20 menit berlalu, Sakura mulai tenang. Isak tangis tidak terdengar lagi. Saatnya Shikamaru menjelaskan dari awal.

"Awalnya kami menyerahkan kasus ini pada tim lain. Tapi entah dari mana dia tahu, Sasuke menawarkan diri untuk mengatasinya. Tempat yang terakhir Kurama rasakan anehnya berada pada pintu portal Toneri. Misi ketika Hanabi Hyuuga menghilang dan bulan yang jatuh ke bumi."

"Apa? Apa itu artinya-" Sakura menggenggam kedua tangannya yang diperban. Apakah masih ada harapan? Naruto yang melihat itu menepuk pundaknya sekilas. Lalu mengangguk kecil, "Ya. Kemungkinan besar Sarada ada disana."

"Sayang sekali portal yang seharusnya membawa Sasuke ke bulan seperti dulu, tidak bisa digunakan. Entah kenapa Portal itu kacau dan berbah menjadi putih." Naruto melanjutkan.

"Putih? Bukannya waktu itu berwarna biru?" Wanita beramput pink itu bertanya harap-harap cemas.

"Portal itu hidup karena cakra Toneri sendiri. Jika, portal itu tidak berfungsi kemungkinan besar Toneri menarik seluruh cakranya ke satu titik pusat. Entah untuk apa dan apa tujuannya." Shikamaru mengambil kertas dan bulpoin untuk menggambar sesuatu. Garis mulai membentuk bidang. Perlahan tapi pasti bidang itu memberi konsep jelas tentang aliran cakra toneri.

"Jika digambarkan Toneri menyalurkan cakra dari tubuhnya ke setiap portal yang ada. Cakra itu membantu agar jalur yang dilewati tetap terbuka dan lurus. Namun, cakranya tidak stabil dengan alasan tertentu." Shikamaru menarik garis lurus dari bumi ke bulan melalui 3 lingkaran yang dianggap portal.

Naruto mengagguk lalu ikut menjelaskan, "Portal itu melemah dan jalur yang seharusnya lurus menjadi teracak karena kehilangan signal Toneri. Anggap saja ada 3 portal yang seharusnya dilewati untuk bisa ke bulan. Tapi karena lemahnya cakra jalur lurus itu bisa berbelok ke dimensi lain."

Tidak hanya itu, dalam satu tempat bisa jadi ada 2 atau lebih portal yang terbuka. Belum lagi pintu yang hanya terbuka selama 30 menit. Selebihnya portal akan tertutup dan mati."

Sakura melihat gambar itu dengan seksama. Dia mencoba mencari kunci dibalik kasus tersebut, "Itu berarti tantangan sekaligus hambatannya adalah mencari jalur yang tepat dengan waktu yang sedikit. Karena itu kalian membutuhkan Sasuke?"
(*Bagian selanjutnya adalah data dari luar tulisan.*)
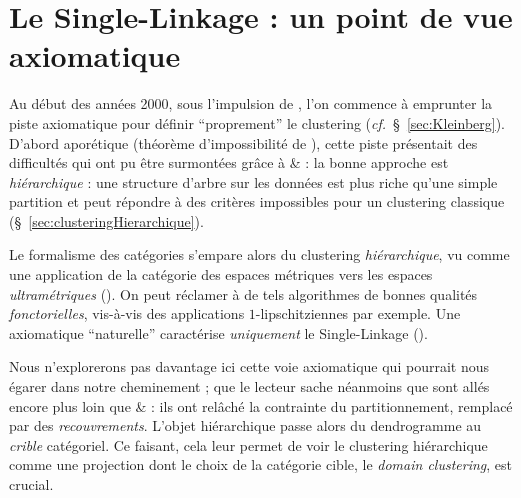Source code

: \chapter{Le Single-Linkage : un point de vue axiomatique}
\label{chap:axiomatique}


Au début des années 2000, sous l'impulsion de  \cite{Kleinberg2002}, l'on commence à emprunter la piste axiomatique pour définir ``proprement'' le clustering (\emph{cf.}~\S~\ref{sec:Kleinberg}). 
D'abord aporétique (théorème d'impossibilité de  \cite{Kleinberg2002}), cette piste présentait des difficultés qui ont pu être surmontées grâce à  \&  \cite{CarlssonMemoli2010} : la bonne approche est \emph{hiérarchique} : une structure d'arbre sur les données est plus riche qu'une simple partition et peut répondre à des critères impossibles pour un clustering classique (\S~\ref{sec:clusteringHierarchique}).

Le formalisme des catégories s'empare alors du clustering \emph{hiérarchique}, vu comme une application de la catégorie des espaces métriques vers les espaces \emph{ultramétriques} ().
On peut réclamer à de tels algorithmes de bonnes qualités \emph{fonctorielles}, vis-à-vis des applications $1$-lipschitziennes par exemple. Une axiomatique ``naturelle'' caractérise \emph{uniquement} le Single-Linkage ().

Nous n'explorerons pas davantage ici cette voie axiomatique qui pourrait nous égarer dans notre cheminement ; que le lecteur sache néanmoins que  \cite{CulbertsonGuralnikStiller2018} sont allés encore plus loin que  \&  : ils ont relâché la contrainte du partitionnement, remplacé par des \emph{recouvrements}. L'objet hiérarchique passe alors du dendrogramme au \emph{crible} catégoriel.
Ce faisant, cela leur permet de voir le clustering hiérarchique comme une projection dont le choix de la catégorie cible, le \emph{domain clustering}, est crucial.




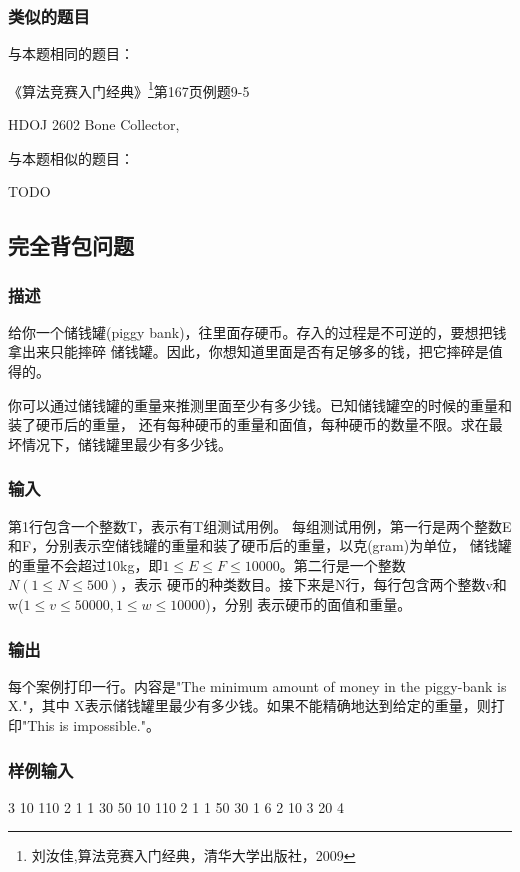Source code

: \subsubsection{类似的题目}
与本题相同的题目：
\begindot
\item 《算法竞赛入门经典》\footnote{刘汝佳,算法竞赛入门经典，清华大学出版社，2009}第167页例题9-5
\item  HDOJ 2602 Bone Collector, 
\myenddot

与本题相似的题目：
\begindot
\item  TODO
\myenddot

\subsection{完全背包问题}

\subsubsection{描述}
给你一个储钱罐(piggy bank)，往里面存硬币。存入的过程是不可逆的，要想把钱拿出来只能摔碎
储钱罐。因此，你想知道里面是否有足够多的钱，把它摔碎是值得的。

你可以通过储钱罐的重量来推测里面至少有多少钱。已知储钱罐空的时候的重量和装了硬币后的重量，
还有每种硬币的重量和面值，每种硬币的数量不限。求在最坏情况下，储钱罐里最少有多少钱。

\subsubsection{输入}
第1行包含一个整数T，表示有T组测试用例。
每组测试用例，第一行是两个整数E和F，分别表示空储钱罐的重量和装了硬币后的重量，以克(gram)为单位，
储钱罐的重量不会超过10kg，即$1 \leq E \leq F \leq 10000$。第二行是一个整数$N(1 \leq N \leq 500)$，表示
硬币的种类数目。接下来是N行，每行包含两个整数v和w($1 \leq v \leq 50000, 1 \leq w \leq 10000$)，分别
表示硬币的面值和重量。

\subsubsection{输出}
每个案例打印一行。内容是"The minimum amount of money in the piggy-bank is X."，其中
X表示储钱罐里最少有多少钱。如果不能精确地达到给定的重量，则打印"This is impossible."。

\subsubsection{样例输入}
\begin{Code}
3
10 110
2
1 1
30 50
10 110
2
1 1
50 30
1 6
2
10 3
20 4
\end{Code}

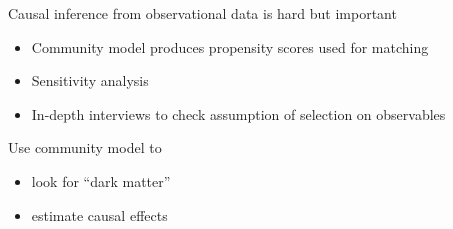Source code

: \documentclass{beamer}
\begin{document}
\begin{frame}

Causal inference from observational data is hard but important
\pause
\begin{itemize}
\item Community model produces propensity scores used for matching
\pause
\item Sensitivity analysis
\pause
\item In-depth interviews to check assumption of selection on observables
\end{itemize}

\end{frame}
\begin{frame}

Use community model to
\begin{itemize}
\item look for ``dark matter''
\item estimate causal effects
\end{itemize}

\end{frame}
\end{document}
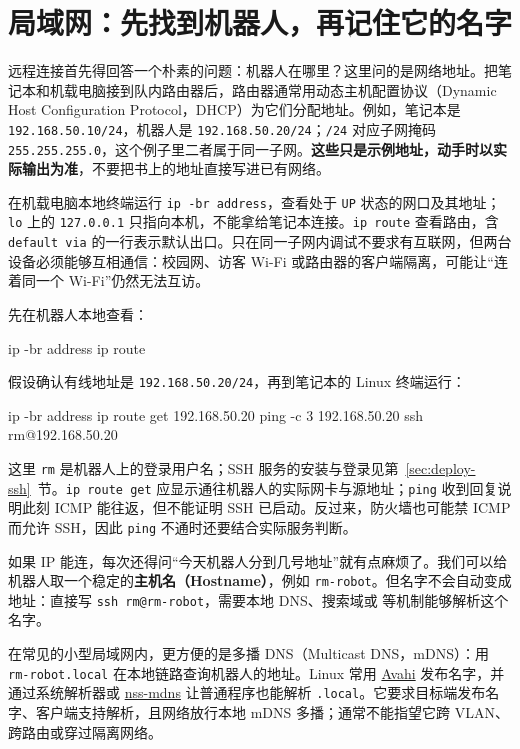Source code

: \section{局域网：先找到机器人，再记住它的名字}
\label{sec:deploy-lan}

远程连接首先得回答一个朴素的问题：机器人在哪里？这里问的是网络地址。把笔记本和机载电脑接到队内路由器后，路由器通常用动态主机配置协议（Dynamic Host Configuration Protocol，DHCP）为它们分配地址。例如，笔记本是 \texttt{192.168.50.10/24}，机器人是 \texttt{192.168.50.20/24}；\texttt{/24} 对应子网掩码 \texttt{255.255.255.0}，这个例子里二者属于同一子网。\textbf{这些只是示例地址，动手时以实际输出为准}，不要把书上的地址直接写进已有网络。

在机载电脑本地终端运行 \texttt{ip -br address}，查看处于 \texttt{UP} 状态的网口及其地址；\texttt{lo} 上的 \texttt{127.0.0.1} 只指向本机，不能拿给笔记本连接。\texttt{ip route} 查看路由，含 \texttt{default via} 的一行表示默认出口。只在同一子网内调试不要求有互联网，但两台设备必须能够互相通信：校园网、访客 Wi-Fi 或路由器的客户端隔离，可能让“连着同一个 Wi-Fi”仍然无法互访。

\begin{example}[按地址检查局域网连通性]
先在机器人本地查看：
\begin{tbash}
ip -br address
ip route
\end{tbash}
假设确认有线地址是 \texttt{192.168.50.20/24}，再到笔记本的 Linux 终端运行：
\begin{tbash}
ip -br address
ip route get 192.168.50.20
ping -c 3 192.168.50.20
ssh rm@192.168.50.20
\end{tbash}
这里 \texttt{rm} 是机器人上的登录用户名；SSH 服务的安装与登录见第~\ref{sec:deploy-ssh}~节。\texttt{ip route get} 应显示通往机器人的实际网卡与源地址；\texttt{ping} 收到回复说明此刻 ICMP 能往返，但不能证明 SSH 已启动。反过来，防火墙也可能禁 ICMP 而允许 SSH，因此 \texttt{ping} 不通时还要结合实际服务判断。
\end{example}

如果 IP 能连，每次还得问“今天机器人分到几号地址”就有点麻烦了。我们可以给机器人取一个稳定的\textbf{主机名（Hostname）}，例如 \texttt{rm-robot}。但名字不会自动变成地址：直接写 \texttt{ssh rm@rm-robot}，需要本地 DNS、搜索域或  等机制能够解析这个名字。

在常见的小型局域网内，更方便的是多播 DNS（Multicast DNS，mDNS）：用 \texttt{rm-robot.local} 在本地链路查询机器人的地址。Linux 常用 \href{https://avahi.org/}{Avahi} 发布名字，并通过系统解析器或 \href{https://github.com/avahi/nss-mdns}{nss-mdns} 让普通程序也能解析 \texttt{.local}。它要求目标端发布名字、客户端支持解析，且网络放行本地 mDNS 多播；通常不能指望它跨 VLAN、跨路由或穿过隔离网络。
Keduanya mengangguk, "rinngannya bisa membantu. Selain itu, deteksi cakranya termasuk yang terkuat setelah Naruto." Shikamaru menambahkan. "Mungkin dia berpindah dimensi untuk menemukan putrimu atau yang terbaik sudah ada di sana, dattebayo. Di bulan." Mau tak mau Naruto ikut berharap.

Sakura menunduk. Sebesar apapun keinginannya untuk menghentikan Sasuke. Ia tidak akan mampu. Karena ini memang keinginannya dan juga demi putri mereka. Jika Sakura yang pergi, dia juga tidak akan berhenti mencari. Bahkan mengorbankan nyawa sekalipun. Sasuke...

"Baiklah. Kali ini kumaafkan. Tapi aku mohon jika ada kabar atau aapun yang berhubungan dengan hilangnya putriku atau Sasuke, tolong beritahukan kepadaku. Berjanjilah, naruto" Sorot matanya serius dan benari. Naruto bisa melihat tekad yang kuat di dalam sana, "Aku berjanji, dattebayo."